What are the lines from the top of the entries below through the line containing "## External or view schema"? Return them exactly, both ends included, without the pictures.
[SOURCE INFORMATION]
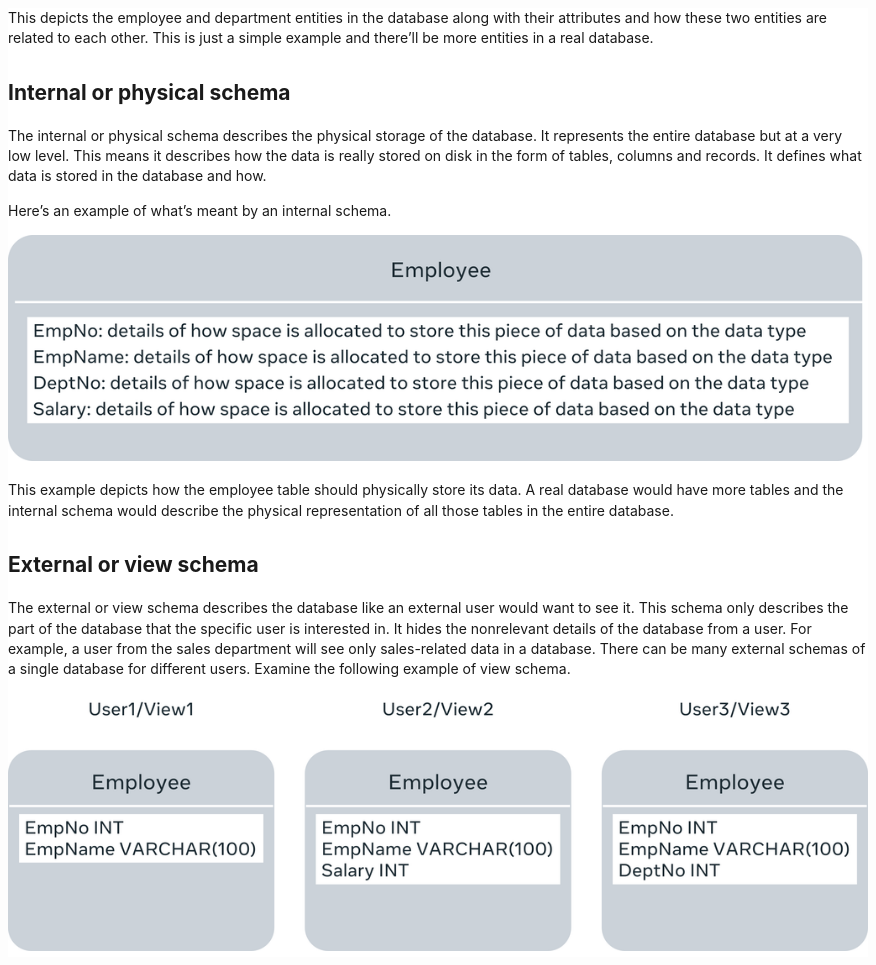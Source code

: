 This depicts the employee and department entities in the database along with their attributes and how these two entities are related to each other. This is just a simple example and there’ll be more entities in a real database.

## Internal or physical schema

The internal or physical schema describes the physical storage of the database. It represents the entire database but at a very low level. This means it describes how the data is really stored on disk in the form of tables, columns and records. It defines what data is stored in the database and how.

Here’s an example of what’s meant by an internal schema.

<img alt="image" src="img_003.png" width="100%" height="50%"/>

This example depicts how the employee table should physically store its data. A real database would have more tables and the internal schema would describe the physical representation of all those tables in the entire database.

## External or view schema

The external or view schema describes the database like an external user would want to see it. This schema only describes the part of the database that the specific user is interested in. It hides the nonrelevant details of the database from a user. For example, a user from the sales department will see only sales-related data in a database. There can be many external schemas of a single database for different users. Examine the following example of view schema.

<img alt="image" src="img_004.png" width="100%" height="50%"/>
[/SOURCE INFORMATION]
*ANSWER SECTION*:
Source code

: This depicts the employee and department entities in the database along with their attributes and how these two entities are related to each other. This is just a simple example and there’ll be more entities in a real database.

## Internal or physical schema

The internal or physical schema describes the physical storage of the database. It represents the entire database but at a very low level. This means it describes how the data is really stored on disk in the form of tables, columns and records. It defines what data is stored in the database and how.

Here’s an example of what’s meant by an internal schema.

<img alt="image" src="img_003.png" width="100%" height="50%"/>

This example depicts how the employee table should physically store its data. A real database would have more tables and the internal schema would describe the physical representation of all those tables in the entire database.

## External or view schema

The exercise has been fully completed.